Menurut Try, hal itu yang menyebabkan WNA atau investor asing dapat menguasai sektor-sektor strategis bahkan sampai ke level mikro, seperti usaha UMKM, penyewaan kendaraan, homestay, biro perjalanan dan lain-lain.
Try menegaskan fenomena ini sudah menjadi perhatian Gubernur Bali Wayan Koster dengan dibentuknya satgas gabungan untuk menertibkan izin usaha yang sudah berjalan, serta menjadi komitmen keberpihakan pemerintah kepada UMKM lokal.
“Memang perlu adanya audit atau pengecekan kembali terhadap izin-izin usaha dan sangat penting adanya asosiasi lokal antarusaha UMKM sejenis,” beber Try. Dengan begitu, asosiasi berperan sebagai pengontrol para pelaku UMKM secara mandiri, sekaligus mempermudah pemerintah untuk berkoordinasi.
Dinas Penanaman Modal dan Pelayanan Terpadu Satu Pintu (DPMPTSP) Bali juga merespons banyak izin UMKM yang diberikan kepada WNA yang menjadi temuan BPKP dan diungkap oleh Luhut.
“Kemungkinan temuan BPKP itu adalah izin-izin UMKM orang lokal yang merupakan nominee dari penanaman modal luar negeri,” kata Kepala DPMPTSP Bali, I Ketut Sukra Negara, kepada infoBali, Kamis (21/8/2025).
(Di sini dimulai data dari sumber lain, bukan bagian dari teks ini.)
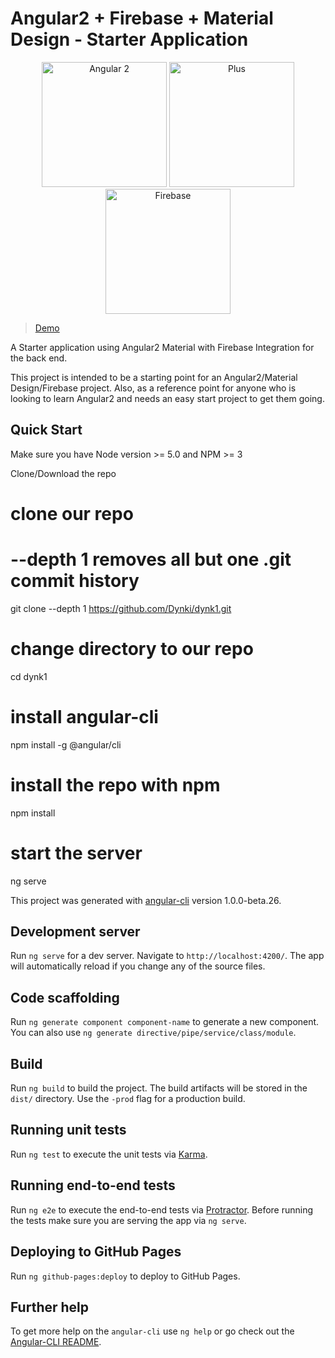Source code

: # Angular2 + Firebase + Material Design - Starter Application

<p align="center">
  <img width="200" alt="Angular 2 " src="https://angular.io/resources/images/logos/angular2/angular.svg">
  <img width="200" alt="Plus" src="https://www.insidehighered.com/sites/default/server_files/styles/large/public/media/plus.png?itok=JqOdLrmD">
  <img width="200" alt="Firebase" src="https://firebase.google.com/_static/images/firebase/touchicon-180.png">
</p> 

> [Demo](https://dynki-c5141.firebaseapp.com)

A Starter application using Angular2 Material with Firebase Integration for the back end.

This project is intended to be a starting point for an Angular2/Material Design/Firebase project. Also, as a reference point for anyone who is looking to learn Angular2 and needs an easy start project to get them going.

## Quick Start

Make sure you have Node version >= 5.0 and NPM >= 3

Clone/Download the repo 
# clone our repo
# --depth 1 removes all but one .git commit history
git clone --depth 1 https://github.com/Dynki/dynk1.git

# change directory to our repo
cd dynk1

# install angular-cli
npm install -g @angular/cli

# install the repo with npm
npm install

# start the server
ng serve

This project was generated with [angular-cli](https://github.com/angular/angular-cli) version 1.0.0-beta.26.

## Development server
Run `ng serve` for a dev server. Navigate to `http://localhost:4200/`. The app will automatically reload if you change any of the source files.

## Code scaffolding

Run `ng generate component component-name` to generate a new component. You can also use `ng generate directive/pipe/service/class/module`.

## Build

Run `ng build` to build the project. The build artifacts will be stored in the `dist/` directory. Use the `-prod` flag for a production build.

## Running unit tests

Run `ng test` to execute the unit tests via [Karma](https://karma-runner.github.io).

## Running end-to-end tests

Run `ng e2e` to execute the end-to-end tests via [Protractor](http://www.protractortest.org/).
Before running the tests make sure you are serving the app via `ng serve`.

## Deploying to GitHub Pages

Run `ng github-pages:deploy` to deploy to GitHub Pages.

## Further help

To get more help on the `angular-cli` use `ng help` or go check out the [Angular-CLI README](https://github.com/angular/angular-cli/blob/master/README.md).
Menurut Sukra, permasalahan selama ini, masih terdapat usaha dalam skala rendah yang terbuka bagi penanam modal asing (PMA) sehingga rentan penyalahgunaan. Selain itu, kewenangan penerbitan dan pengawasan perizinan berusaha PMA berada di pusat sehingga daerah sering kali ‘kecolongan’.
Mantan Kepala Biro Pemerintahan dan Kesejahteraan Rakyat (Pemkesra) Sekretariat Daerah (Setda) Bali itu sepakat dengan DEN yang ingin memperbaiki OSS agar tidak lagi ada permasalahan perizinan usaha di daerah, khususnya Bali.
Sukra menuturkan, berdasarkan ketentuan Undang-Undang Nomor 25 Tahun 2007 tentang Penanaman Modal, besaran PMA minimal sebesar Rp 10 miliar. Jadi, izin yang diberikan melalui OSS otomatis akan masuk ke golongan atau skala usaha besar alias non UMKM.
“Jadi klaim izin UMKM kepada PMA tersebut secara sistem tidak dimungkinkan dan perlu diperdalam lagi,” beber Sukra.